L’evoluzione storica del Brunello e le cifre del “distretto” di Montalcino
L’evoluzione storica del Brunello di Montalcino, in sintesi, si può suddividere in 4 fasi:
- la prima fase è quella che va dalla sua nascita (la più antica testimonianza in bottiglia è datata 1888, custodita nella cantina della Tenuta Il Greppo) ed arriva fino al 1935. Tutto questo arco di tempo vede l’opera di pochi ma determinati viticoltori impegnati nello studio e nel lavoro intorno al vino. L’estensione delle vigne raggiunge nel 1929 i 925 ettari in coltura specializzata ed i 1243 ettari in coltura promiscua. Sono anni in cui il Brunello comincia a farsi conoscere, raccogliendo consensi e premi in tutto il mondo. In questo periodo, però, si commercializzava il Brunello per lo più sfuso in damigiane (oltre a Biondi Santi, erano soltanto tre i produttori che imbottigliavano: Colombini, Franceschi, Angelini). Questa prima fase termina negli anni Trenta, periodo in cui la filossera (una grave malattia della vite), rade al suolo tutte le vigne. Già nel 1932, Montalcino ha un primato “legislativo”: si può chiamare infatti Brunello solo il vino prodotto ed imbottigliato nel comune di Montalcino (la zona di produzione fu delimitata già nel 1932 dalla Commissione del Ministero dell’Agricoltura), un territorio con un microclima ottimale e particolare struttura fisicochimica;
- la seconda fase è quella degli anni più bui, segnati da una ripresa lenta e faticosa (dedicata alla ricostituzione dei vigneti) interrotta e ritardata dal secondo conflitto mondiale che, con il passaggio del fronte, contribuisce a ridurre l’estensione delle superfici coltivate.
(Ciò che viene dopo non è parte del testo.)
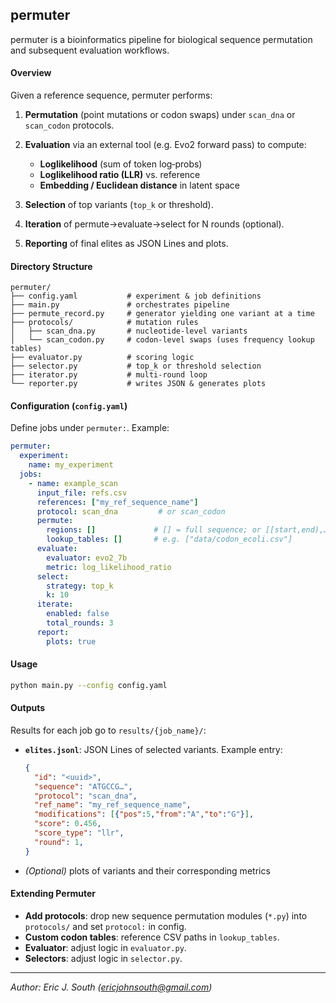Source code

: ## permuter

permuter is a bioinformatics pipeline for biological sequence permutation and subsequent evaluation workflows.

#### Overview

Given a reference sequence, permuter performs:

1. **Permutation** (point mutations or codon swaps) under `scan_dna` or `scan_codon` protocols.
2. **Evaluation** via an external tool (e.g. Evo2 forward pass) to compute:

   * **Log­likelihood** (sum of token log‑probs)
   * **Log­likelihood ratio (LLR)** vs. reference
   * **Embedding / Euclidean distance** in latent space
3. **Selection** of top variants (`top_k` or threshold).
4. **Iteration** of permute→evaluate→select for N rounds (optional).
5. **Reporting** of final elites as JSON Lines and plots.

#### Directory Structure

```
permuter/
├── config.yaml           # experiment & job definitions
├── main.py               # orchestrates pipeline
├── permute_record.py     # generator yielding one variant at a time
├── protocols/            # mutation rules
│   ├── scan_dna.py       # nucleotide‐level variants
│   └── scan_codon.py     # codon‐level swaps (uses frequency lookup tables)
├── evaluator.py          # scoring logic
├── selector.py           # top_k or threshold selection
├── iterator.py           # multi‐round loop
└── reporter.py           # writes JSON & generates plots
```

#### Configuration (`config.yaml`)

Define jobs under `permuter:`. Example:

```yaml
permuter:
  experiment:
    name: my_experiment
  jobs:
    - name: example_scan
      input_file: refs.csv
      references: ["my_ref_sequence_name"]
      protocol: scan_dna         # or scan_codon
      permute:
        regions: []             # [] = full sequence; or [[start,end),…]
        lookup_tables: []       # e.g. ["data/codon_ecoli.csv"]
      evaluate:
        evaluator: evo2_7b
        metric: log_likelihood_ratio
      select:
        strategy: top_k
        k: 10
      iterate:
        enabled: false
        total_rounds: 3
      report:
        plots: true
```

#### Usage

```bash
python main.py --config config.yaml
```

#### Outputs

Results for each job go to `results/{job_name}/`:

* **`elites.jsonl`**: JSON Lines of selected variants. Example entry:

  ```json
  {
    "id": "<uuid>",
    "sequence": "ATGCCG…",
    "protocol": "scan_dna",
    "ref_name": "my_ref_sequence_name",
    "modifications": [{"pos":5,"from":"A","to":"G"}],
    "score": 0.456,
    "score_type": "llr",
    "round": 1,
  }
  ```

* *(Optional)* plots of variants and their corresponding metrics

#### Extending Permuter

* **Add protocols**: drop new sequence permutation modules (`*.py`) into `protocols/` and set `protocol:` in config.
* **Custom codon tables**: reference CSV paths in `lookup_tables`.
* **Evaluator**: adjust logic in `evaluator.py`.
* **Selectors**: adjust logic in `selector.py`.

---

*Author: Eric J. South (ericjohnsouth@gmail.com)*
I viticoltori (10/15) negli anni Cinquanta prendono coscienza delle grandi potenzialità del Brunello di Montalcino. Questa fase di valorizzazione del vino arriva fino al 1963, anno in cui viene approvata la legge quadro sui vini Doc (n. 930 del 12 luglio 1963). La Doc, riconosciuta al Brunello il 28 marzo 1966, serve, oltre ad attribuire a questo prodotto il meritato valore, anche a tutelarlo dalle spiacevoli conseguenze che interessano invece altri vini e ad imprimere la spinta necessaria alle aziende agricole più piccole a produrre Brunello.
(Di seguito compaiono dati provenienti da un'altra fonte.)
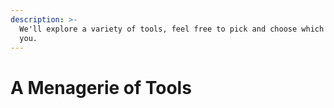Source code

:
 ```yaml
---
description: >-
  We'll explore a variety of tools, feel free to pick and choose which interest
  you.
---
```


# A Menagerie of Tools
- la terza fase riguarda gli anni Sessanta e Settanta. E’ in questo arco di tempo che il Brunello si fa conoscere sempre più raggiungendo i mercati di tutto il mondo. Si espande la produzione ed il numero di produttori che, al fine di seguire una politica comune, si riuniscono nel Consorzio del Brunello di Montalcino (data di nascita: 18 aprile 1967), con lo scopo di tutelare e salvaguardare la produzione e di estendere la conoscenza in Italia e nel mondo. Al Consorzio, poi, con decreto ministeriale del 7 aprile 1979, sono state attribuite molteplici attività di vigilanza e di consulenza.
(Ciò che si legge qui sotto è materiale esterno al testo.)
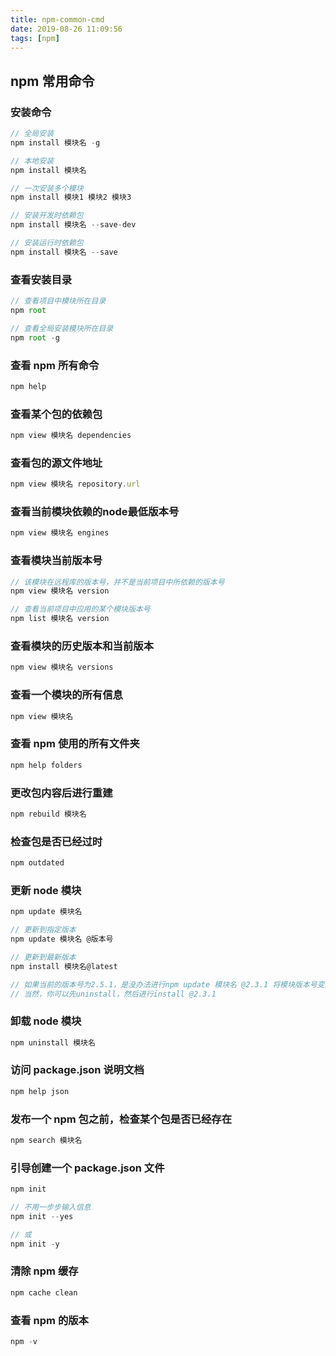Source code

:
 ```yaml
---
title: npm-common-cmd
date: 2019-08-26 11:09:56
tags: [npm]
---
```


## npm 常用命令

### 安装命令

```js
// 全局安装
npm install 模块名 -g

// 本地安装
npm install 模块名

// 一次安装多个模块
npm install 模块1 模块2 模块3

// 安装开发时依赖包
npm install 模块名 --save-dev

// 安装运行时依赖包
npm install 模块名 --save
```

### 查看安装目录

```js
// 查看项目中模块所在目录
npm root

// 查看全局安装模块所在目录
npm root -g
```

### 查看 npm 所有命令

```js
npm help
```

### 查看某个包的依赖包

```js
npm view 模块名 dependencies
```

### 查看包的源文件地址

```js
npm view 模块名 repository.url
```

### 查看当前模块依赖的node最低版本号

```js
npm view 模块名 engines
```

### 查看模块当前版本号

```js
// 该模块在远程库的版本号，并不是当前项目中所依赖的版本号
npm view 模块名 version

// 查看当前项目中应用的某个模块版本号
npm list 模块名 version
```

### 查看模块的历史版本和当前版本

```js
npm view 模块名 versions
```

### 查看一个模块的所有信息

```js
npm view 模块名
```

### 查看 npm 使用的所有文件夹

```js
npm help folders
```

### 更改包内容后进行重建

```js
npm rebuild 模块名
```

### 检查包是否已经过时

```js
npm outdated
```

### 更新 node 模块

```js
npm update 模块名

// 更新到指定版本
npm update 模块名 @版本号

// 更新到最新版本
npm install 模块名@latest

// 如果当前的版本号为2.5.1，是没办法进行npm update 模块名 @2.3.1 将模块版本号变为2.3.1的
// 当然，你可以先uninstall，然后进行install @2.3.1

```

### 卸载 node 模块

```js
npm uninstall 模块名
```

### 访问 package.json 说明文档

```js
npm help json
```

### 发布一个 npm 包之前，检查某个包是否已经存在

```js
npm search 模块名
```

### 引导创建一个 package.json 文件

```js
npm init

// 不用一步步输入信息
npm init --yes

// 或
npm init -y
```

### 清除 npm 缓存

```js
npm cache clean
```

### 查看 npm 的版本

```js
npm -v
```

###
- la quarta fase è quella dei giorni nostri, che riguarda il crescente successo del Brunello (il 1 luglio 1980 è stato il primo vino italiano ad ottenere la Denominazione di Origine Controllata e Garantita) e l’arrivo nel territorio di Montalcino di capitali e imprenditori da fuori della Toscana. Grazie al Brunello e ad altri vini, Montalcino è diventato uno dei poli più importanti dell’enoturismo nel mondo (si vende nel territorio di Montalcino il 17% del Brunello), aiutato da strategie di territorio che hanno valorizzato i suoi principali elementi: cultura, paesaggio, vino, tradizioni, cucina, arte, prodotti dell’artigianato agroalimentare.